> _Assignment_: Across the data below, state how many lines hold "Knative", and reply with nothing but that number.

> _Saved entries_:
■ ■ ■

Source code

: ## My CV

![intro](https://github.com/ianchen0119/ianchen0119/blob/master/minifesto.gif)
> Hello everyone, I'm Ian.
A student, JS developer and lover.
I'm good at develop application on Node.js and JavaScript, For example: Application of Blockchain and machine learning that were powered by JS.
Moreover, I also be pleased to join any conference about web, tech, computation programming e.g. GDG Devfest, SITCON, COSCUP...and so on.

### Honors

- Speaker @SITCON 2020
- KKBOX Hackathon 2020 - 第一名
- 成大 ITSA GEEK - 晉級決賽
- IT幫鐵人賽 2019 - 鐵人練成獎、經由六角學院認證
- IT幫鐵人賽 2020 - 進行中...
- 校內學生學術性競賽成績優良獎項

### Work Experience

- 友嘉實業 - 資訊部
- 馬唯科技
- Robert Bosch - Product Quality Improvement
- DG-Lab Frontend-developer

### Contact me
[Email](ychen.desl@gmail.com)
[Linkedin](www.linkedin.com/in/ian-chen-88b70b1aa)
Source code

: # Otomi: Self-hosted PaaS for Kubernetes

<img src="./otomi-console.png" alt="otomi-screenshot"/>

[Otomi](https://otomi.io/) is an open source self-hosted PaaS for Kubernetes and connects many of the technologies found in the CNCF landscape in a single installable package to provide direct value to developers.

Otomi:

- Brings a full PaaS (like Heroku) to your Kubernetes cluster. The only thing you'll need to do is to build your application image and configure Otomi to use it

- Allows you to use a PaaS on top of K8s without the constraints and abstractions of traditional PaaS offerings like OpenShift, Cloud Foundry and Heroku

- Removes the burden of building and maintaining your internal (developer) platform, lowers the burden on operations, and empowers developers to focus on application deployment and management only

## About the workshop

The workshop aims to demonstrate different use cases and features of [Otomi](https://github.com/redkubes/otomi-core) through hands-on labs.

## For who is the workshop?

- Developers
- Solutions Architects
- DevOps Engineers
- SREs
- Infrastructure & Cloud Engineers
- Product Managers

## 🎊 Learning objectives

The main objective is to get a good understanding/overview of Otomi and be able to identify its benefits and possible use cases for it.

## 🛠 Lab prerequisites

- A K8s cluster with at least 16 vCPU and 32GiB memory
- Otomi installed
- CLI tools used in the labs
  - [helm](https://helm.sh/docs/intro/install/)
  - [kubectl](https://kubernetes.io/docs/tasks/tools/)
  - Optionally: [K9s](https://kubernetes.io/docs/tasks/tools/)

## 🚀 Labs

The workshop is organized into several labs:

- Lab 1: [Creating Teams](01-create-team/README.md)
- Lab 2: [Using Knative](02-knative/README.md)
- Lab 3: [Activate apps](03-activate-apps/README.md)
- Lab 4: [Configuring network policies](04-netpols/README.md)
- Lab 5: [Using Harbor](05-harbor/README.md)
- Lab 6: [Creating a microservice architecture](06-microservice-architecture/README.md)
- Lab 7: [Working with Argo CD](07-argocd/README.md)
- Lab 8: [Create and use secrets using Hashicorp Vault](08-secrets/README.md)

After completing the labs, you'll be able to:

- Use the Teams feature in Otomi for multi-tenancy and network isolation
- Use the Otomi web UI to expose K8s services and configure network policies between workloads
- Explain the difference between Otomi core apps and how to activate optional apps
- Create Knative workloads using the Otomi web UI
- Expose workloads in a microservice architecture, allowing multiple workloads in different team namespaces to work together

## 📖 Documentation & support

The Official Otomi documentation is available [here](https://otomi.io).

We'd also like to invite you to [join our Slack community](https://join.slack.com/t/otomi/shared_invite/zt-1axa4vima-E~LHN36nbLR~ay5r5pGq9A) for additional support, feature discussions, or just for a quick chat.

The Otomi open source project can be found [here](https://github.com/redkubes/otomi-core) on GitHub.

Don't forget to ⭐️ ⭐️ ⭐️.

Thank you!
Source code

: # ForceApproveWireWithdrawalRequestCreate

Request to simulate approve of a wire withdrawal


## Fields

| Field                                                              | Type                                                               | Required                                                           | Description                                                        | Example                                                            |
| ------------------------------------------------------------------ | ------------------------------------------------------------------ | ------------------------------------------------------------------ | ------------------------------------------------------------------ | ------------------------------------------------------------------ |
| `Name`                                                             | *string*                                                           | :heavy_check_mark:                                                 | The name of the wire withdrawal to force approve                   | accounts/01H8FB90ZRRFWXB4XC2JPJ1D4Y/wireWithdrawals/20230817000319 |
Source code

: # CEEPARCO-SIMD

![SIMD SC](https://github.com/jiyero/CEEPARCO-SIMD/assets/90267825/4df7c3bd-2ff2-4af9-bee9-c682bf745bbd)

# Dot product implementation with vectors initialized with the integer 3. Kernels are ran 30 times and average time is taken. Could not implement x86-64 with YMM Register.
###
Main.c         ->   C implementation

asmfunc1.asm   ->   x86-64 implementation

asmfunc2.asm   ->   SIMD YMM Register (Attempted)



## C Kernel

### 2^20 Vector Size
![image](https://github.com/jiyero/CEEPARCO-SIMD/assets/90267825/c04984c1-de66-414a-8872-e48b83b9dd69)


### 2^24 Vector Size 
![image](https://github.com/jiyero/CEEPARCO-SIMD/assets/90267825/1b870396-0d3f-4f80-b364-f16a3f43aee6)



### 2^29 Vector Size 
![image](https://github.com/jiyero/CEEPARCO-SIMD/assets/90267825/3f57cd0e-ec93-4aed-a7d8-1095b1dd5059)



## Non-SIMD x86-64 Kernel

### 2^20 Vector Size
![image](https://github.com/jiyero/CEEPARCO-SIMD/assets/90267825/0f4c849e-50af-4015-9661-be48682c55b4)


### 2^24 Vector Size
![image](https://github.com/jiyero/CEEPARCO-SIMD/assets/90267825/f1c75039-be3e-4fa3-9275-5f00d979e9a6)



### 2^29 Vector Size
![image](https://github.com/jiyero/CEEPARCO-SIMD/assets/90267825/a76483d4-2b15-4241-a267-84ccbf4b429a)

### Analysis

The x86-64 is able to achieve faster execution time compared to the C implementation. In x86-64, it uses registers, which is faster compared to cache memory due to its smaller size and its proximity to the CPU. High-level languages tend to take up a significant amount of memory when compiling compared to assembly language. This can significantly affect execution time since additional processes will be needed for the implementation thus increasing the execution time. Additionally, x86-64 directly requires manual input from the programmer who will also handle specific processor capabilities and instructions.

■ ■ ■

> _Your solution_: 2